Monday, November 3, 2014

The Avenging Angel

I knew the name but knew little about the history. Meet Brigham Young, a leader of the Latter Day Saints movement, a Mormon who helped found Salt Lake City. I've always been aware of the name and dug into the history a little bit when he appeared on this season of AMC's Hell on Wheels. Well, when it rains, it pours. This little-known TV western popped up on Encore Westerns recently, 1995's The Avenging Angel.

Having traveled west as a young boy with Brigham Young (Charlton Heston) and his Mormon followers, Miles Utley grows up a devout follower of the leader of the Latter Day Saints. It is a movement though riles many, building enemies wherever it goes. As he grows up, Miles becomes a member of the Danites, a secret group of bodyguards who's sole job is to protect Young from threats both inside and out. Now a grown man, Miles (Tom Berenger) is the most skilled of these hidden assassins but now even he will be tested. He kills a would-be assassin during one of Young's speeches but something isn't quite right. It doesn't all add up. Instead, Miles finds that he's the target of something bigger and far more sinister than he thought. Who's the fall guy? Unless he can prove otherwise, it's Miles who may hang.

It's been the year of the TNT made-for-TV western here at Just Hit Play with Rough Riders, Crossfire Trail, The Buffalo Soldiers and now, The Avenging Angel. I had absolutely no recollection of this somewhat earlier entry until I stumbled across it late at night on Encore Westerns a few weeks ago. Like the other TV movies, it's made on a smaller scale but is never really limited by it. Good story, interesting cast, lots of potential. I liked the filming locations, giving the story a mountainous backdrop, and the story is pretty cool as it bends the truth quite a bit for the sake of some entertainment. 'Angel' is missing that special something, and I can't quite put my finger on it. It's okay but not much more.

If there's a positive, it is Tom Berenger, a very solid actor who never quite became a movie star. Recently I reviewed Rough Riders, Berenger stealing the movie in a showy part as future U.S. president Teddy Roosevelt. This is the polar opposite of that part. It's a quiet, intense, even sinister part. Without question, Berenger's Miles obeys orders, knowing he's doing what is required, no matter how difficult. And then it isn't so cut and dry. Has he been used for more sinister motives? I've always liked Berenger, and this is a solid, not so flashy tough guy part. That's not enough though so Miles is given two different love interests, Liza Rigby (Leslie Hope), the wife of an important Mormon leader, and Miranda Young (Fay Masterson), the daughter of Brigham Young. Three cheers for the unnecessary love story!

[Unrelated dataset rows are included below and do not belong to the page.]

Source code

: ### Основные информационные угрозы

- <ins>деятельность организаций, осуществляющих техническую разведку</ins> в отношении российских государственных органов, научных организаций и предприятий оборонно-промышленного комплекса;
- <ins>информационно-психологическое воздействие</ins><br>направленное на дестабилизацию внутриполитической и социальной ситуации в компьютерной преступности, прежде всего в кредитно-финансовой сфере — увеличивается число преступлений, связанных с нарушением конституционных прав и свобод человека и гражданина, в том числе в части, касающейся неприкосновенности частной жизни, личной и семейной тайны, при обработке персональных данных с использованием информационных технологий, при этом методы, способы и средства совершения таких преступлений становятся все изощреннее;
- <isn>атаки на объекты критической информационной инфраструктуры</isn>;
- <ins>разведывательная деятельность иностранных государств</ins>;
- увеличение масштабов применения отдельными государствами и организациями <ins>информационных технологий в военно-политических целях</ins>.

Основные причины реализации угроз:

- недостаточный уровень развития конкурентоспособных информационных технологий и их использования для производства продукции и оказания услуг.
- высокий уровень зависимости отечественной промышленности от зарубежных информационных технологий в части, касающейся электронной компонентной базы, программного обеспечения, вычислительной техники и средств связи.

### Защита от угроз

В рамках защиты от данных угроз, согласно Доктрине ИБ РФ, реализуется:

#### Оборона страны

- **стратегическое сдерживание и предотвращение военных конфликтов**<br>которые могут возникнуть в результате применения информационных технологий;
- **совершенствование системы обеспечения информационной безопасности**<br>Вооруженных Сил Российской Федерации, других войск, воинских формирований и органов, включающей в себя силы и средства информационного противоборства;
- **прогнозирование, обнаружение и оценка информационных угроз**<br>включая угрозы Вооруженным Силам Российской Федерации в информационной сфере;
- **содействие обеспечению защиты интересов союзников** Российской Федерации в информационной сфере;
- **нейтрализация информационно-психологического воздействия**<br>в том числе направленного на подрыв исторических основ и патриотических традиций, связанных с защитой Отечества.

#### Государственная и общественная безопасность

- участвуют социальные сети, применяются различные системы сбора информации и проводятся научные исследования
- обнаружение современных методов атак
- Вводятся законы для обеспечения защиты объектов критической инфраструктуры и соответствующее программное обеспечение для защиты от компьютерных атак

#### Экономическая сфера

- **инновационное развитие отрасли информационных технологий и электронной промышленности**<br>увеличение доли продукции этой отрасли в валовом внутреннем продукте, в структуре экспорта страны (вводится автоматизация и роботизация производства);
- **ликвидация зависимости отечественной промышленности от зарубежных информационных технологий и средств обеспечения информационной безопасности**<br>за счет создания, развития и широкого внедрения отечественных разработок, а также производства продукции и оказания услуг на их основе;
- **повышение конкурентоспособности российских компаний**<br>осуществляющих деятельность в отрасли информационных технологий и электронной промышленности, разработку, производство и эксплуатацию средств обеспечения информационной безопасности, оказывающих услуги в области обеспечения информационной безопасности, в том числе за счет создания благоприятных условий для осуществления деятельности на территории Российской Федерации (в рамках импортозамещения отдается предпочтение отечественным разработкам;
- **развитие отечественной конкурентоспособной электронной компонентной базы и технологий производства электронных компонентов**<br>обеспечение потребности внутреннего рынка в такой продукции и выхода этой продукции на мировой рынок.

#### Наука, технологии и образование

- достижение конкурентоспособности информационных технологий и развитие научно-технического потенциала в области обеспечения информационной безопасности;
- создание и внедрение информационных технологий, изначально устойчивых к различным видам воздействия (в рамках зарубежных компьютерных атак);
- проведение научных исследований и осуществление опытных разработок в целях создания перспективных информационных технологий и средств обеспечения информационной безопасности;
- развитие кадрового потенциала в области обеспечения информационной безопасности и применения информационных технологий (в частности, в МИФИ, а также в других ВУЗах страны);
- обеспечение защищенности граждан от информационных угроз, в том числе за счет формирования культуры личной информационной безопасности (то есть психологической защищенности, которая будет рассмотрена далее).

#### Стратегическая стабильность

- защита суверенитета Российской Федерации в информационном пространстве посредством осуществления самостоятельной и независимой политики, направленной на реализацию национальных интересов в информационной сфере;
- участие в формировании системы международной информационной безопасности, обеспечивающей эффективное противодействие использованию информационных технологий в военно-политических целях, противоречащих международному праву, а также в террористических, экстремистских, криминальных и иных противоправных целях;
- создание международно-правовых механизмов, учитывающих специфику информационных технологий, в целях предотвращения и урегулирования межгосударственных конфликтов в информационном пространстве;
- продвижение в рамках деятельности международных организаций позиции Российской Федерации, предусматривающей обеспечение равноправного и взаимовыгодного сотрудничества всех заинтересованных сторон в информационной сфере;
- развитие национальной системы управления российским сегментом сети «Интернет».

The rest of the cast is....well, interesting. Heston makes more of an extended cameo as the respected Mormon leader, Brigham Young. This is Hollywood legend Charlton Heston, glaring and growling through his part. Still, it is a Hollywood legend, providing some legitimacy just by being there. The same for James Coburn in a fun part as an aging Mormon trailsman, Porter Rockwell, who hasn't met his match, even training Miles for everything his job as a Danite will throw at him. Also look for Kevin Tighe, Jeffrey Jones, Tom Bower and Daniel Quinn as assorted Mormon leaders, some more important than others. It was also cool to see Andrew Prine in a cool one-scene appearance as a newspaper publisher who isn't afraid to ruffle some feathers through his stories. 

I guess the worst thing you can say about this flick is its predictability. Once we've met everyone involved -- in other words, the suspects -- I thought it was pretty easy to piece it all together. When the twists come revealing who's behind this big, bad, evil plot, it doesn't really come along as a twist. That's the movie in a nutshell. Not surprising and could have been better. I'll give Berenger credit though. As another reviewer pointed out, he's got a knack for finding little known stories of American history, like here and in 1999's generally forgotten One Man's Hero. That one's good and Rough Riders was really good. This one's not that memorable.